** Records for processing follows **

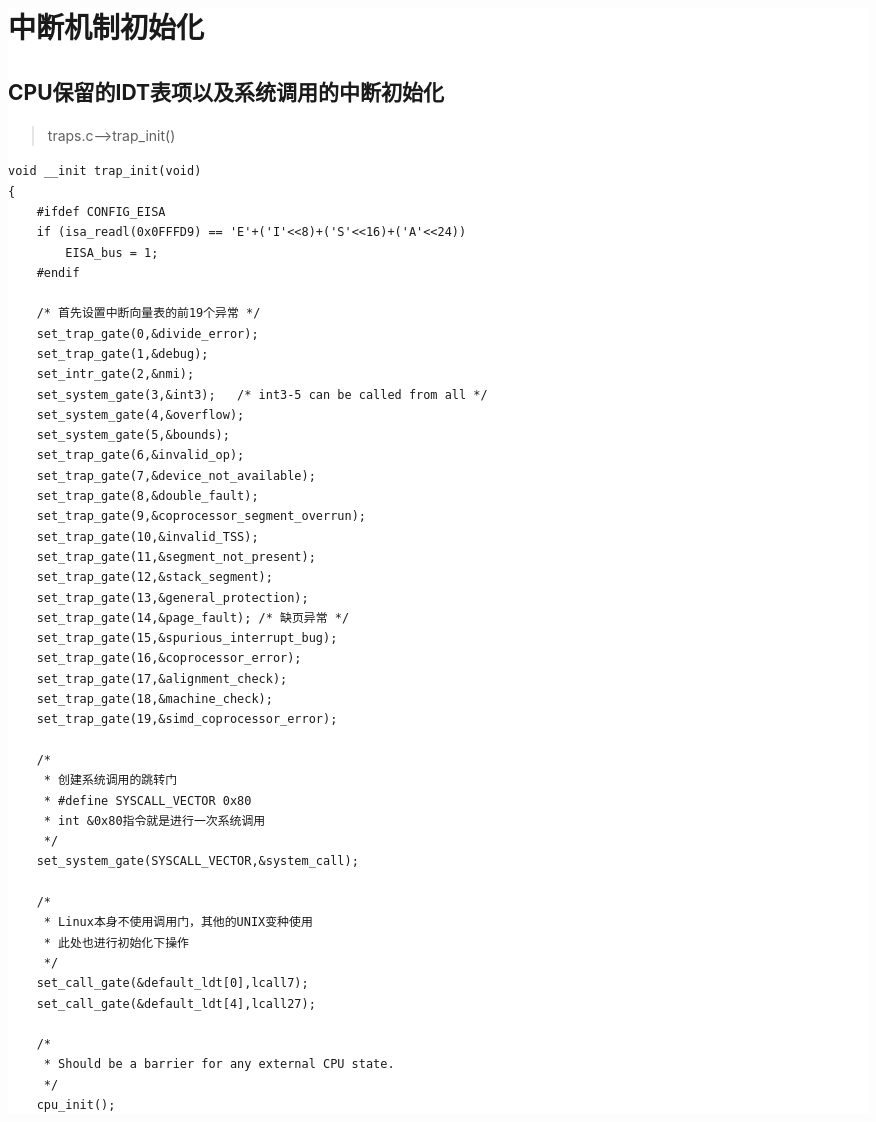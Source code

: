 # 中断机制初始化

## CPU保留的IDT表项以及系统调用的中断初始化

>traps.c-->trap_init()

	void __init trap_init(void)
	{
		#ifdef CONFIG_EISA
		if (isa_readl(0x0FFFD9) == 'E'+('I'<<8)+('S'<<16)+('A'<<24))
			EISA_bus = 1;
		#endif

		/* 首先设置中断向量表的前19个异常 */
		set_trap_gate(0,&divide_error);
		set_trap_gate(1,&debug);
		set_intr_gate(2,&nmi);
		set_system_gate(3,&int3);	/* int3-5 can be called from all */
		set_system_gate(4,&overflow);
		set_system_gate(5,&bounds);
		set_trap_gate(6,&invalid_op);
		set_trap_gate(7,&device_not_available);
		set_trap_gate(8,&double_fault);
		set_trap_gate(9,&coprocessor_segment_overrun);
		set_trap_gate(10,&invalid_TSS);
		set_trap_gate(11,&segment_not_present);
		set_trap_gate(12,&stack_segment);
		set_trap_gate(13,&general_protection);
		set_trap_gate(14,&page_fault); /* 缺页异常 */
		set_trap_gate(15,&spurious_interrupt_bug);
		set_trap_gate(16,&coprocessor_error);
		set_trap_gate(17,&alignment_check);
		set_trap_gate(18,&machine_check);
		set_trap_gate(19,&simd_coprocessor_error);
		
		/*
		 * 创建系统调用的跳转门
		 * #define SYSCALL_VECTOR 0x80
		 * int &0x80指令就是进行一次系统调用
		 */
		set_system_gate(SYSCALL_VECTOR,&system_call);
	
		/*
		 * Linux本身不使用调用门，其他的UNIX变种使用
		 * 此处也进行初始化下操作
		 */
		set_call_gate(&default_ldt[0],lcall7);
		set_call_gate(&default_ldt[4],lcall27);
	
		/*
		 * Should be a barrier for any external CPU state.
		 */
		cpu_init();
	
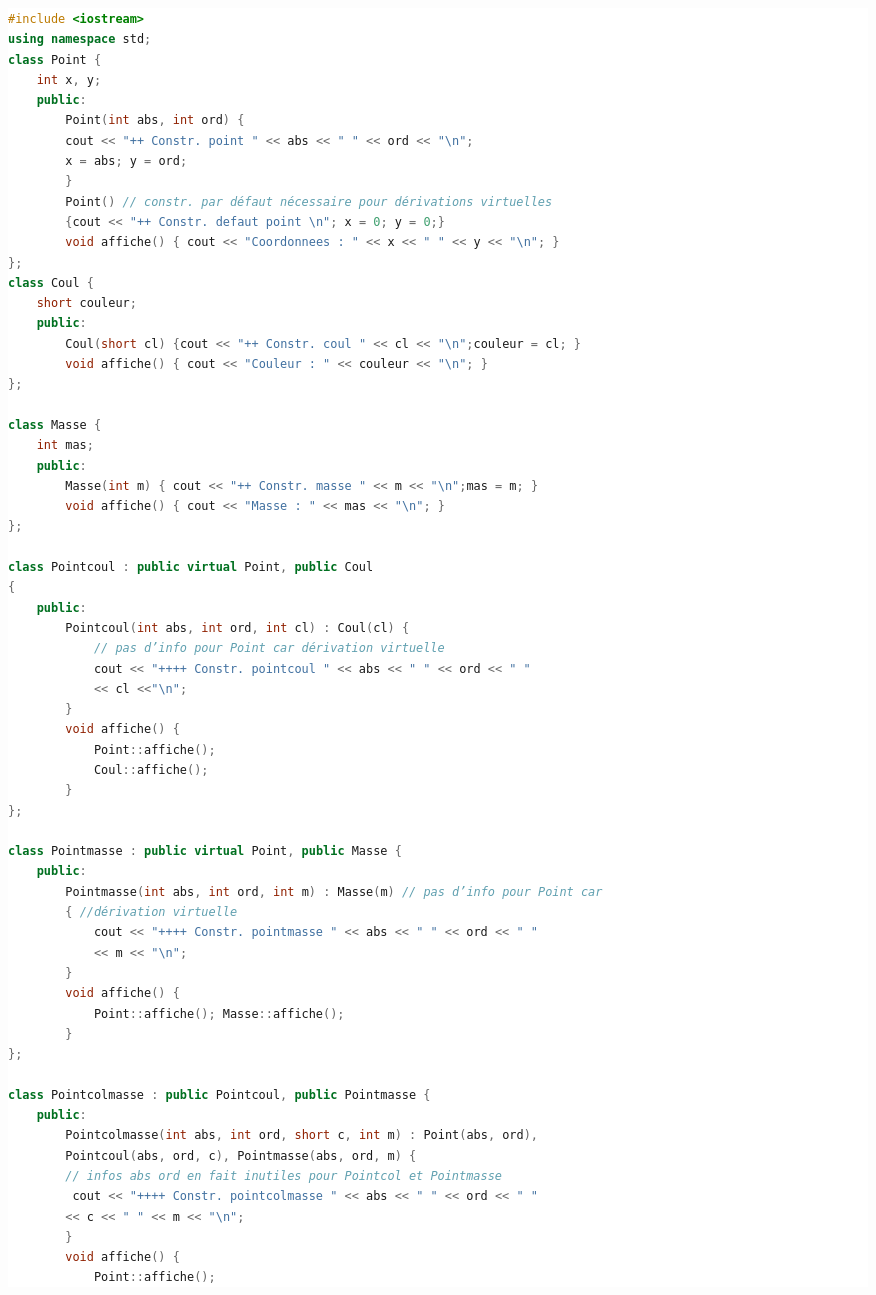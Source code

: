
 ```cpp
#include <iostream>
using namespace std;
class Point {
    int x, y;
    public:
        Point(int abs, int ord) {
        cout << "++ Constr. point " << abs << " " << ord << "\n";
        x = abs; y = ord;
        }
        Point() // constr. par défaut nécessaire pour dérivations virtuelles
        {cout << "++ Constr. defaut point \n"; x = 0; y = 0;}
        void affiche() { cout << "Coordonnees : " << x << " " << y << "\n"; }
};
class Coul {
    short couleur;
    public:
        Coul(short cl) {cout << "++ Constr. coul " << cl << "\n";couleur = cl; }
        void affiche() { cout << "Couleur : " << couleur << "\n"; }
};

class Masse {
    int mas;
    public:
        Masse(int m) { cout << "++ Constr. masse " << m << "\n";mas = m; }
        void affiche() { cout << "Masse : " << mas << "\n"; }
};

class Pointcoul : public virtual Point, public Coul
{
    public:
        Pointcoul(int abs, int ord, int cl) : Coul(cl) {
            // pas d’info pour Point car dérivation virtuelle
            cout << "++++ Constr. pointcoul " << abs << " " << ord << " "
            << cl <<"\n";
        }
        void affiche() {
            Point::affiche();
            Coul::affiche();
        }
};

class Pointmasse : public virtual Point, public Masse {
    public:
        Pointmasse(int abs, int ord, int m) : Masse(m) // pas d’info pour Point car
        { //dérivation virtuelle
            cout << "++++ Constr. pointmasse " << abs << " " << ord << " "
            << m << "\n";
        }
        void affiche() {
            Point::affiche(); Masse::affiche();
        }
};

class Pointcolmasse : public Pointcoul, public Pointmasse {
    public:
        Pointcolmasse(int abs, int ord, short c, int m) : Point(abs, ord),
        Pointcoul(abs, ord, c), Pointmasse(abs, ord, m) {
        // infos abs ord en fait inutiles pour Pointcol et Pointmasse
         cout << "++++ Constr. pointcolmasse " << abs << " " << ord << " "
        << c << " " << m << "\n";
        }
        void affiche() {
            Point::affiche();
```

** End of Records for processing **

> Your objective:
Starting at the line above that contains "set_system_gate(5,&bounds);", repeat each line exactly up to and including the line that contains "set_trap_gate(10,&invalid_TSS);", and stop there.

> Written response:
		set_system_gate(5,&bounds);
		set_trap_gate(6,&invalid_op);
		set_trap_gate(7,&device_not_available);
		set_trap_gate(8,&double_fault);
		set_trap_gate(9,&coprocessor_segment_overrun);
		set_trap_gate(10,&invalid_TSS);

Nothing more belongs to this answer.